**TRY IT:**
Copy exactly, and only, the lines from the line containing "dà il valore" through the last line of the records below, both included.

**Source data:**
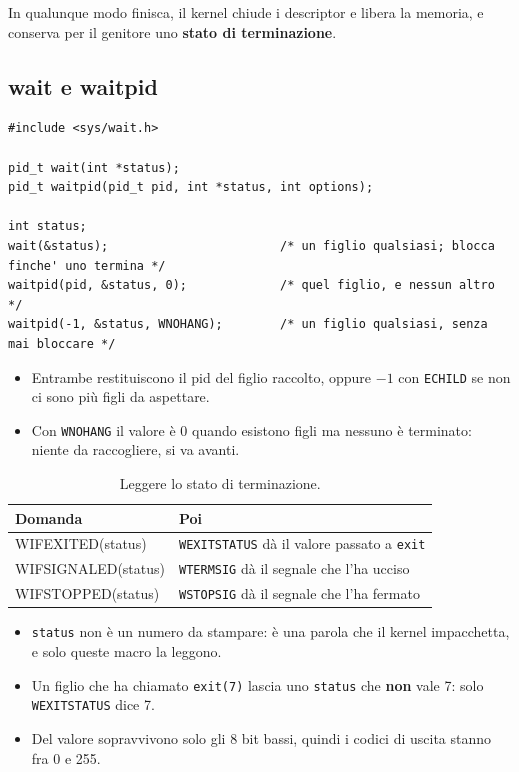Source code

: In qualunque modo finisca, il kernel chiude i descriptor e libera la memoria, e conserva per il genitore uno \textbf{stato
di terminazione}.

\subsection{wait e waitpid}

\begin{lstlisting}[language={[POSIX]C}, style=wnumbers]
#include <sys/wait.h>

pid_t wait(int *status);
pid_t waitpid(pid_t pid, int *status, int options);

int status;
wait(&status);                        /* un figlio qualsiasi; blocca finche' uno termina */
waitpid(pid, &status, 0);             /* quel figlio, e nessun altro */
waitpid(-1, &status, WNOHANG);        /* un figlio qualsiasi, senza mai bloccare */
\end{lstlisting}

\begin{itemize}
    \item Entrambe restituiscono il pid del figlio raccolto, oppure $-1$ con \texttt{ECHILD} se non ci sono più figli da
          aspettare.
    \item Con \texttt{WNOHANG} il valore è 0 quando esistono figli ma nessuno è terminato: niente da raccogliere, si va avanti.
\end{itemize}

\begin{table}[H]
\centering
\begin{tabular}{>{\ttfamily}l l}
\toprule
\normalfont\textbf{Domanda} & \textbf{Poi} \\
\midrule
WIFEXITED(status)   & \texttt{WEXITSTATUS} dà il valore passato a \texttt{exit} \\
WIFSIGNALED(status) & \texttt{WTERMSIG} dà il segnale che l'ha ucciso \\
WIFSTOPPED(status)  & \texttt{WSTOPSIG} dà il segnale che l'ha fermato \\
\bottomrule
\end{tabular}
\caption{Leggere lo stato di terminazione.}
\end{table}

\begin{itemize}
    \item \texttt{status} non è un numero da stampare: è una parola che il kernel impacchetta, e solo queste macro la leggono.
    \item Un figlio che ha chiamato \texttt{exit(7)} lascia uno \texttt{status} che \textbf{non} vale 7: solo
          \texttt{WEXITSTATUS} dice 7.
    \item Del valore sopravvivono solo gli 8 bit bassi, quindi i codici di uscita stanno fra 0 e 255.
\end{itemize}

**ANSWER BOX:**
WIFEXITED(status)   & \texttt{WEXITSTATUS} dà il valore passato a \texttt{exit} \\
WIFSIGNALED(status) & \texttt{WTERMSIG} dà il segnale che l'ha ucciso \\
WIFSTOPPED(status)  & \texttt{WSTOPSIG} dà il segnale che l'ha fermato \\
\bottomrule
\end{tabular}
\caption{Leggere lo stato di terminazione.}
\end{table}

\begin{itemize}
    \item \texttt{status} non è un numero da stampare: è una parola che il kernel impacchetta, e solo queste macro la leggono.
    \item Un figlio che ha chiamato \texttt{exit(7)} lascia uno \texttt{status} che \textbf{non} vale 7: solo
          \texttt{WEXITSTATUS} dice 7.
    \item Del valore sopravvivono solo gli 8 bit bassi, quindi i codici di uscita stanno fra 0 e 255.
\end{itemize}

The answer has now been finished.